---- Data to use
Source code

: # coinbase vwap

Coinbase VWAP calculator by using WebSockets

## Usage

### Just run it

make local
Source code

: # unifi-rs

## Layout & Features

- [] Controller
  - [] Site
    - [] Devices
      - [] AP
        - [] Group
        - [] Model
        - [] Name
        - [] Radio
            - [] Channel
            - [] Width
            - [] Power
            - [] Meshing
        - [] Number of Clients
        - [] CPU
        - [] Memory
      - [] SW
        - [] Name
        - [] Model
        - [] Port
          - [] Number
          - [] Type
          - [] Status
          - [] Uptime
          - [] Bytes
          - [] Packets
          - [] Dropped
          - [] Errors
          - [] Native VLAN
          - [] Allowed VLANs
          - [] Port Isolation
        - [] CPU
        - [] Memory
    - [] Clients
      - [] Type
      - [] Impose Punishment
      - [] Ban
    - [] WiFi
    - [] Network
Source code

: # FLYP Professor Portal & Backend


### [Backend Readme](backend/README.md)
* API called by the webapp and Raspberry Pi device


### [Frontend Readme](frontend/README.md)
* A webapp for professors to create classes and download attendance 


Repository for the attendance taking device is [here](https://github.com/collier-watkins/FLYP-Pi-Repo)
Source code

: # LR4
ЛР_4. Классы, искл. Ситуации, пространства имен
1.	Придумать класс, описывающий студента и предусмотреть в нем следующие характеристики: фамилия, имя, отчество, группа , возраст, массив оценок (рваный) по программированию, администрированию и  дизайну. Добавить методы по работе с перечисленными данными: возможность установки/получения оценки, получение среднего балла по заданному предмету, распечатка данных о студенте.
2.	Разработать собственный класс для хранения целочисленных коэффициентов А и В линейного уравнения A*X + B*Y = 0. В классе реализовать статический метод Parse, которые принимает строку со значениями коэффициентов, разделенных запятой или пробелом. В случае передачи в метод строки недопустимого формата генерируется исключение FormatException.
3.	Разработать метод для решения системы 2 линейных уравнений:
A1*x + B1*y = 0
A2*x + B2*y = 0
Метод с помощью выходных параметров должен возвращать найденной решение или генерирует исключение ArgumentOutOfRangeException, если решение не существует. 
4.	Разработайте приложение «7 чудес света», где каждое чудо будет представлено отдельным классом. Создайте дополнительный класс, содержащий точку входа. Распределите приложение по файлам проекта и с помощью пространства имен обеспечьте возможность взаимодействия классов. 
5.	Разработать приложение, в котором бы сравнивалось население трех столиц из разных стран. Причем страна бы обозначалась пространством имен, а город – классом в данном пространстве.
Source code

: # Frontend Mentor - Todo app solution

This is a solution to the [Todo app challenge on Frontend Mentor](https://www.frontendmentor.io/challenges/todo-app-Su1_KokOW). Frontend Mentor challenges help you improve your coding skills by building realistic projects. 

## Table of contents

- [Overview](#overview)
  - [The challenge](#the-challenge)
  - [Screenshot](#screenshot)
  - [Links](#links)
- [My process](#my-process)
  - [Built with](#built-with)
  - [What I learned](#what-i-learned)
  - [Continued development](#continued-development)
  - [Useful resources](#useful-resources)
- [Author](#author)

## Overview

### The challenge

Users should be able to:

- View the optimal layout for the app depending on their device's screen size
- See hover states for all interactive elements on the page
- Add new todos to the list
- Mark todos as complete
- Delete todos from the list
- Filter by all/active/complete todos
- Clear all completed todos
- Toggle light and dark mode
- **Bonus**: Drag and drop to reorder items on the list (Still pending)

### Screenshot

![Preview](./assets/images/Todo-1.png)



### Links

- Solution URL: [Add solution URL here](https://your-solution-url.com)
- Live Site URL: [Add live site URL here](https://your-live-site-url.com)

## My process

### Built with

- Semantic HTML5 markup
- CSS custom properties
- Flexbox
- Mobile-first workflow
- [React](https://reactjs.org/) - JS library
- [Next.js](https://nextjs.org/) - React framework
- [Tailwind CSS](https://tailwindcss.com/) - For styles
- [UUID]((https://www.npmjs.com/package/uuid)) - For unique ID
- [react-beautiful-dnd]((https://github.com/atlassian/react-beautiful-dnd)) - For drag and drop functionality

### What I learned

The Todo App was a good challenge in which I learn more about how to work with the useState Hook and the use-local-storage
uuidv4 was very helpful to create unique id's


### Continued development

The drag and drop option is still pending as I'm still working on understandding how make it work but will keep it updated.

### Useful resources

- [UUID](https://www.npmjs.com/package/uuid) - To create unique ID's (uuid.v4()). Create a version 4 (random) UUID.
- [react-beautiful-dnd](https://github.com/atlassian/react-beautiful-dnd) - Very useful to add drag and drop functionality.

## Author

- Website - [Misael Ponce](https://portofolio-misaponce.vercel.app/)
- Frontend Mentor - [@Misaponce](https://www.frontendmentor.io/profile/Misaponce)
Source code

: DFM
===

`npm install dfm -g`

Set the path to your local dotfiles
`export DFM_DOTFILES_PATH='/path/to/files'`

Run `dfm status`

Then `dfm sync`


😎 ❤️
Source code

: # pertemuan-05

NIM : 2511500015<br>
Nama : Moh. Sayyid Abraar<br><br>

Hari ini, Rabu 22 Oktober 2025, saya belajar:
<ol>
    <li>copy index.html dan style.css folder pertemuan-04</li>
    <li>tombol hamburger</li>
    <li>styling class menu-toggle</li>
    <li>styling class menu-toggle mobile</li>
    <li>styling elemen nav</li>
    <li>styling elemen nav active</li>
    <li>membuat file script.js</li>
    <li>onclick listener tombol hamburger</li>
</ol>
--------
Would you return the whole listing exactly as written?

[Written solution]
Source code

: # coinbase vwap

Coinbase VWAP calculator by using WebSockets

## Usage

### Just run it

make local
Source code

: # unifi-rs

## Layout & Features

- [] Controller
  - [] Site
    - [] Devices
      - [] AP
        - [] Group
        - [] Model
        - [] Name
        - [] Radio
            - [] Channel
            - [] Width
            - [] Power
            - [] Meshing
        - [] Number of Clients
        - [] CPU
        - [] Memory
      - [] SW
        - [] Name
        - [] Model
        - [] Port
          - [] Number
          - [] Type
          - [] Status
          - [] Uptime
          - [] Bytes
          - [] Packets
          - [] Dropped
          - [] Errors
          - [] Native VLAN
          - [] Allowed VLANs
          - [] Port Isolation
        - [] CPU
        - [] Memory
    - [] Clients
      - [] Type
      - [] Impose Punishment
      - [] Ban
    - [] WiFi
    - [] Network
Source code

: # FLYP Professor Portal & Backend


### [Backend Readme](backend/README.md)
* API called by the webapp and Raspberry Pi device


### [Frontend Readme](frontend/README.md)
* A webapp for professors to create classes and download attendance 


Repository for the attendance taking device is [here](https://github.com/collier-watkins/FLYP-Pi-Repo)
Source code

: # LR4
ЛР_4. Классы, искл. Ситуации, пространства имен
1.	Придумать класс, описывающий студента и предусмотреть в нем следующие характеристики: фамилия, имя, отчество, группа , возраст, массив оценок (рваный) по программированию, администрированию и  дизайну. Добавить методы по работе с перечисленными данными: возможность установки/получения оценки, получение среднего балла по заданному предмету, распечатка данных о студенте.
2.	Разработать собственный класс для хранения целочисленных коэффициентов А и В линейного уравнения A*X + B*Y = 0. В классе реализовать статический метод Parse, которые принимает строку со значениями коэффициентов, разделенных запятой или пробелом. В случае передачи в метод строки недопустимого формата генерируется исключение FormatException.
3.	Разработать метод для решения системы 2 линейных уравнений:
A1*x + B1*y = 0
A2*x + B2*y = 0
Метод с помощью выходных параметров должен возвращать найденной решение или генерирует исключение ArgumentOutOfRangeException, если решение не существует. 
4.	Разработайте приложение «7 чудес света», где каждое чудо будет представлено отдельным классом. Создайте дополнительный класс, содержащий точку входа. Распределите приложение по файлам проекта и с помощью пространства имен обеспечьте возможность взаимодействия классов. 
5.	Разработать приложение, в котором бы сравнивалось население трех столиц из разных стран. Причем страна бы обозначалась пространством имен, а город – классом в данном пространстве.
Source code

: # Frontend Mentor - Todo app solution

This is a solution to the [Todo app challenge on Frontend Mentor](https://www.frontendmentor.io/challenges/todo-app-Su1_KokOW). Frontend Mentor challenges help you improve your coding skills by building realistic projects. 

## Table of contents

- [Overview](#overview)
  - [The challenge](#the-challenge)
  - [Screenshot](#screenshot)
  - [Links](#links)
- [My process](#my-process)
  - [Built with](#built-with)
  - [What I learned](#what-i-learned)
  - [Continued development](#continued-development)
  - [Useful resources](#useful-resources)
- [Author](#author)

## Overview

### The challenge

Users should be able to:

- View the optimal layout for the app depending on their device's screen size
- See hover states for all interactive elements on the page
- Add new todos to the list
- Mark todos as complete
- Delete todos from the list
- Filter by all/active/complete todos
- Clear all completed todos
- Toggle light and dark mode
- **Bonus**: Drag and drop to reorder items on the list (Still pending)

### Screenshot

![Preview](./assets/images/Todo-1.png)



### Links

- Solution URL: [Add solution URL here](https://your-solution-url.com)
- Live Site URL: [Add live site URL here](https://your-live-site-url.com)

## My process

### Built with

- Semantic HTML5 markup
- CSS custom properties
- Flexbox
- Mobile-first workflow
- [React](https://reactjs.org/) - JS library
- [Next.js](https://nextjs.org/) - React framework
- [Tailwind CSS](https://tailwindcss.com/) - For styles
- [UUID]((https://www.npmjs.com/package/uuid)) - For unique ID
- [react-beautiful-dnd]((https://github.com/atlassian/react-beautiful-dnd)) - For drag and drop functionality

### What I learned

The Todo App was a good challenge in which I learn more about how to work with the useState Hook and the use-local-storage
uuidv4 was very helpful to create unique id's


### Continued development

The drag and drop option is still pending as I'm still working on understandding how make it work but will keep it updated.

### Useful resources

- [UUID](https://www.npmjs.com/package/uuid) - To create unique ID's (uuid.v4()). Create a version 4 (random) UUID.
- [react-beautiful-dnd](https://github.com/atlassian/react-beautiful-dnd) - Very useful to add drag and drop functionality.

## Author

- Website - [Misael Ponce](https://portofolio-misaponce.vercel.app/)
- Frontend Mentor - [@Misaponce](https://www.frontendmentor.io/profile/Misaponce)
Source code

: DFM
===

`npm install dfm -g`

Set the path to your local dotfiles
`export DFM_DOTFILES_PATH='/path/to/files'`

Run `dfm status`

Then `dfm sync`


😎 ❤️
Source code

: # pertemuan-05

NIM : 2511500015<br>
Nama : Moh. Sayyid Abraar<br><br>

Hari ini, Rabu 22 Oktober 2025, saya belajar:
<ol>
    <li>copy index.html dan style.css folder pertemuan-04</li>
    <li>tombol hamburger</li>
    <li>styling class menu-toggle</li>
    <li>styling class menu-toggle mobile</li>
    <li>styling elemen nav</li>
    <li>styling elemen nav active</li>
    <li>membuat file script.js</li>
    <li>onclick listener tombol hamburger</li>
</ol>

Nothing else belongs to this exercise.